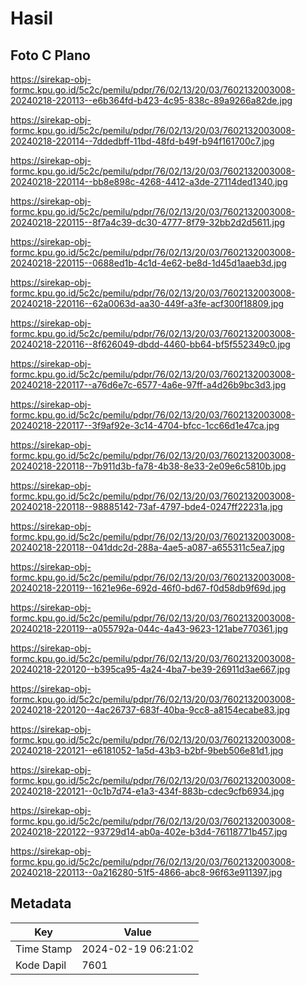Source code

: # Hasil

## Foto C Plano

https://sirekap-obj-formc.kpu.go.id/5c2c/pemilu/pdpr/76/02/13/20/03/7602132003008-20240218-220113--e6b364fd-b423-4c95-838c-89a9266a82de.jpg

https://sirekap-obj-formc.kpu.go.id/5c2c/pemilu/pdpr/76/02/13/20/03/7602132003008-20240218-220114--7ddedbff-11bd-48fd-b49f-b94f161700c7.jpg

https://sirekap-obj-formc.kpu.go.id/5c2c/pemilu/pdpr/76/02/13/20/03/7602132003008-20240218-220114--bb8e898c-4268-4412-a3de-27114ded1340.jpg

https://sirekap-obj-formc.kpu.go.id/5c2c/pemilu/pdpr/76/02/13/20/03/7602132003008-20240218-220115--8f7a4c39-dc30-4777-8f79-32bb2d2d5611.jpg

https://sirekap-obj-formc.kpu.go.id/5c2c/pemilu/pdpr/76/02/13/20/03/7602132003008-20240218-220115--0688ed1b-4c1d-4e62-be8d-1d45d1aaeb3d.jpg

https://sirekap-obj-formc.kpu.go.id/5c2c/pemilu/pdpr/76/02/13/20/03/7602132003008-20240218-220116--62a0063d-aa30-449f-a3fe-acf300f18809.jpg

https://sirekap-obj-formc.kpu.go.id/5c2c/pemilu/pdpr/76/02/13/20/03/7602132003008-20240218-220116--8f626049-dbdd-4460-bb64-bf5f552349c0.jpg

https://sirekap-obj-formc.kpu.go.id/5c2c/pemilu/pdpr/76/02/13/20/03/7602132003008-20240218-220117--a76d6e7c-6577-4a6e-97ff-a4d26b9bc3d3.jpg

https://sirekap-obj-formc.kpu.go.id/5c2c/pemilu/pdpr/76/02/13/20/03/7602132003008-20240218-220117--3f9af92e-3c14-4704-bfcc-1cc66d1e47ca.jpg

https://sirekap-obj-formc.kpu.go.id/5c2c/pemilu/pdpr/76/02/13/20/03/7602132003008-20240218-220118--7b911d3b-fa78-4b38-8e33-2e09e6c5810b.jpg

https://sirekap-obj-formc.kpu.go.id/5c2c/pemilu/pdpr/76/02/13/20/03/7602132003008-20240218-220118--98885142-73af-4797-bde4-0247ff22231a.jpg

https://sirekap-obj-formc.kpu.go.id/5c2c/pemilu/pdpr/76/02/13/20/03/7602132003008-20240218-220118--041ddc2d-288a-4ae5-a087-a655311c5ea7.jpg

https://sirekap-obj-formc.kpu.go.id/5c2c/pemilu/pdpr/76/02/13/20/03/7602132003008-20240218-220119--1621e96e-692d-46f0-bd67-f0d58db9f69d.jpg

https://sirekap-obj-formc.kpu.go.id/5c2c/pemilu/pdpr/76/02/13/20/03/7602132003008-20240218-220119--a055792a-044c-4a43-9623-121abe770361.jpg

https://sirekap-obj-formc.kpu.go.id/5c2c/pemilu/pdpr/76/02/13/20/03/7602132003008-20240218-220120--b395ca95-4a24-4ba7-be39-26911d3ae667.jpg

https://sirekap-obj-formc.kpu.go.id/5c2c/pemilu/pdpr/76/02/13/20/03/7602132003008-20240218-220120--4ac26737-683f-40ba-9cc8-a8154ecabe83.jpg

https://sirekap-obj-formc.kpu.go.id/5c2c/pemilu/pdpr/76/02/13/20/03/7602132003008-20240218-220121--e6181052-1a5d-43b3-b2bf-9beb506e81d1.jpg

https://sirekap-obj-formc.kpu.go.id/5c2c/pemilu/pdpr/76/02/13/20/03/7602132003008-20240218-220121--0c1b7d74-e1a3-434f-883b-cdec9cfb6934.jpg

https://sirekap-obj-formc.kpu.go.id/5c2c/pemilu/pdpr/76/02/13/20/03/7602132003008-20240218-220122--93729d14-ab0a-402e-b3d4-76118771b457.jpg

https://sirekap-obj-formc.kpu.go.id/5c2c/pemilu/pdpr/76/02/13/20/03/7602132003008-20240218-220113--0a216280-51f5-4866-abc8-96f63e911397.jpg


## Metadata

| Key        | Value               |
| ---------- | ------------------- |
| Time Stamp | 2024-02-19 06:21:02 |
| Kode Dapil | 7601                |



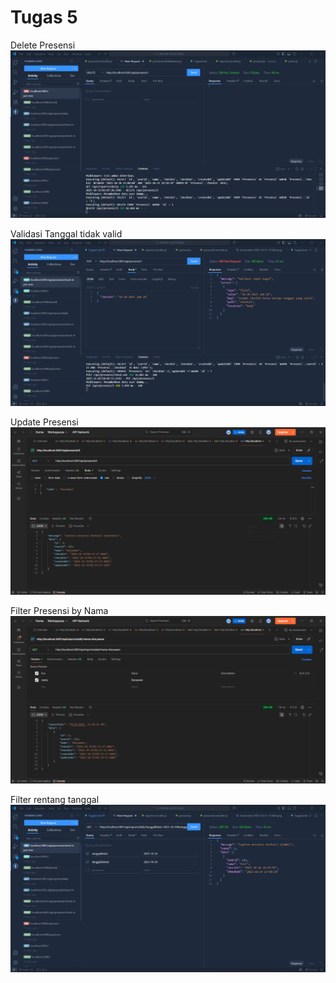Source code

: # Tugas 5

Delete Presensi
![Delete-Presensi](ss/Screenshot%202025-10-31%20110728.png)

Validasi Tanggal tidak valid
![Validasi-Tanggal](ss/Screenshot%202025-11-02%20030305.png)

Update Presensi
![Update-Presensi](ss/Screenshot%202025-10-31%20112936.png)

Filter Presensi by Nama
![Filter-nama](ss/Screenshot%202025-10-31%20115826.png)

Filter rentang tanggal
![Filter-Tanggal](ss/Screenshot%202025-11-02%20030605.png)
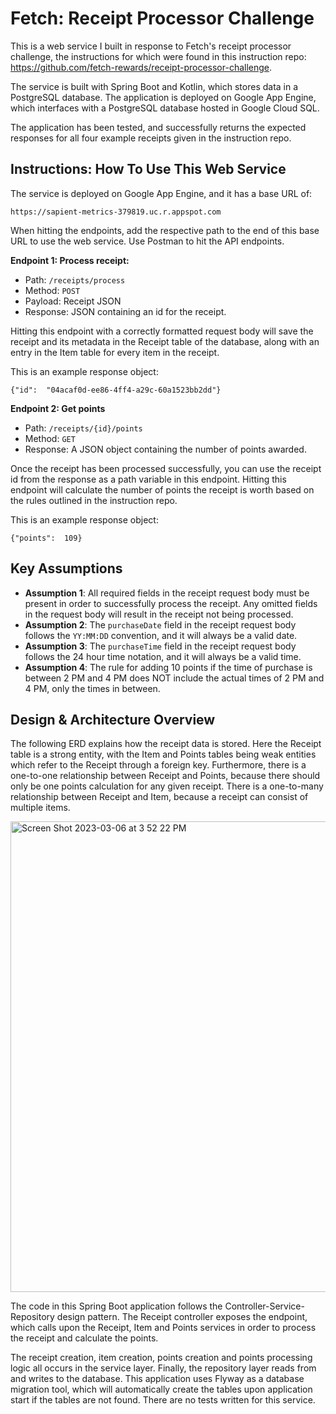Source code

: # Fetch: Receipt Processor Challenge

This is a web service I built in response to Fetch's receipt processor challenge, the instructions for which were found in this instruction repo: https://github.com/fetch-rewards/receipt-processor-challenge. 

The service is built with Spring Boot and Kotlin, which stores data in a PostgreSQL database. The application is deployed on Google App Engine, which interfaces with a PostgreSQL database hosted in Google Cloud SQL. 

The application has been tested, and successfully returns the expected responses for all four example receipts given in the instruction repo. 

## Instructions: How To Use This Web Service

The service is deployed on Google App Engine, and it has a base URL of: 

    https://sapient-metrics-379819.uc.r.appspot.com
    
When hitting the endpoints, add the respective path to the end of this base URL to use the web service. Use Postman to hit the API endpoints. 

**Endpoint 1: Process receipt:**
-   Path:  `/receipts/process`
-   Method:  `POST`
-   Payload: Receipt JSON
-   Response: JSON containing an id for the receipt.

Hitting this endpoint with a correctly formatted request body will save the receipt and its metadata in the Receipt table of the database, along with an entry in the Item table for every item in the receipt. 

This is an example response object: 

    {"id":  "04acaf0d-ee86-4ff4-a29c-60a1523bb2dd"}

**Endpoint 2: Get points**
-   Path:  `/receipts/{id}/points`
-   Method:  `GET`
-   Response: A JSON object containing the number of points awarded.

Once the receipt has been processed successfully, you can use the receipt id from the response as a path variable in this endpoint. Hitting this endpoint will calculate the number of points the receipt is worth based on the rules outlined in the instruction repo. 

This is an example response object: 

    {"points":  109}


## Key Assumptions 

- **Assumption 1**:  All required fields in the receipt request body must be present in order to successfully process the receipt. Any omitted fields in the request body will result in the receipt not being processed. 
- **Assumption 2**: The `purchaseDate` field in the receipt request body follows the `YY:MM:DD` convention, and it will always be a valid date.
- **Assumption 3**: The `purchaseTime` field in the receipt request body follows the 24 hour time notation, and it will always be a valid time.
-  **Assumption 4**: The rule for adding 10 points if the time of purchase is between 2 PM and 4 PM does NOT include the actual times of 2 PM and 4 PM, only the times in between.  

## Design & Architecture Overview
The following ERD explains how the receipt data is stored. Here the Receipt table is a strong entity, with the Item and Points tables being weak entities which refer to the Receipt through a foreign key. Furthermore, there is a one-to-one relationship between Receipt and Points, because there should only be one points calculation for any given receipt. There is a one-to-many relationship between Receipt and Item, because a receipt can consist of multiple items. 

<img width="753" alt="Screen Shot 2023-03-06 at 3 52 22 PM" src="https://user-images.githubusercontent.com/32559821/223275958-52192032-a9d4-43e0-8366-2bb8c0f50308.png">

The code in this Spring Boot application follows the Controller-Service-Repository design pattern. The Receipt controller exposes the endpoint, which calls upon the Receipt, Item and Points services in order to process the receipt and calculate the points. 

The receipt creation, item creation, points creation and points processing logic all occurs in the service layer. Finally, the repository layer reads from and writes to the database. This application uses Flyway as a database migration tool, which will automatically create the tables upon application start if the tables are not found. There are no tests written for this service. 
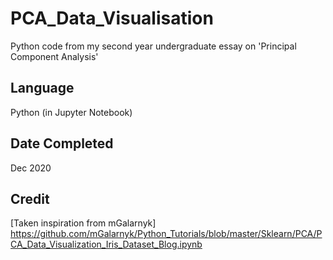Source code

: # PCA_Data_Visualisation
Python code from my second year undergraduate essay on 'Principal Component Analysis'

## Language
Python (in Jupyter Notebook)

## Date Completed
Dec 2020

## Credit
[Taken inspiration from mGalarnyk] 
https://github.com/mGalarnyk/Python_Tutorials/blob/master/Sklearn/PCA/PCA_Data_Visualization_Iris_Dataset_Blog.ipynb
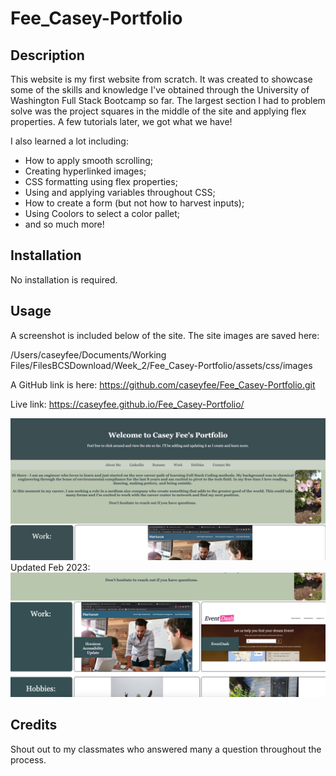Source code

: # Fee_Casey-Portfolio
## Description

This website is my first website from scratch. It was created to showcase some of the skills and knowledge I've obtained through the University of Washington Full Stack Bootcamp so far. The largest section I had to problem solve was the project squares in the middle of the site and applying flex properties. A few tutorials later, we got what we have!

I also learned a lot including:

- How to apply smooth scrolling;
- Creating hyperlinked images;
- CSS formatting using flex properties;
- Using and applying variables throughout CSS;
- How to create a form (but not how to harvest inputs);
- Using Coolors to select a color pallet;
- and so much more!


## Installation

No installation is required.

## Usage

A screenshot is included below of the site. The site images are saved here: 

/Users/caseyfee/Documents/Working Files/FilesBCSDownload/Week_2/Fee_Casey-Portfolio/assets/css/images


A GitHub link is here: https://github.com/caseyfee/Fee_Casey-Portfolio.git


Live link: https://caseyfee.github.io/Fee_Casey-Portfolio/

![Webpage Screenshot](./assets/css/images/portfolio-pic.png)
Updated Feb 2023:
![Webpage Screenshot](./assets/css/images/workUpdate.png)

## Credits

Shout out to my classmates who answered many a question throughout the process.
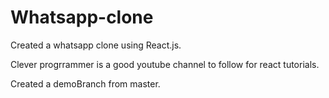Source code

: # Whatsapp-clone

Created a whatsapp clone using React.js.

Clever progrrammer is a good youtube channel to follow for react tutorials.


Created a demoBranch from master.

TASK DIRECTIONS: What lines above contain "Engine"? Copy them out.

OUTPUT FOR THIS TASK:
The service is built with Spring Boot and Kotlin, which stores data in a PostgreSQL database. The application is deployed on Google App Engine, which interfaces with a PostgreSQL database hosted in Google Cloud SQL. 
The service is deployed on Google App Engine, and it has a base URL of: 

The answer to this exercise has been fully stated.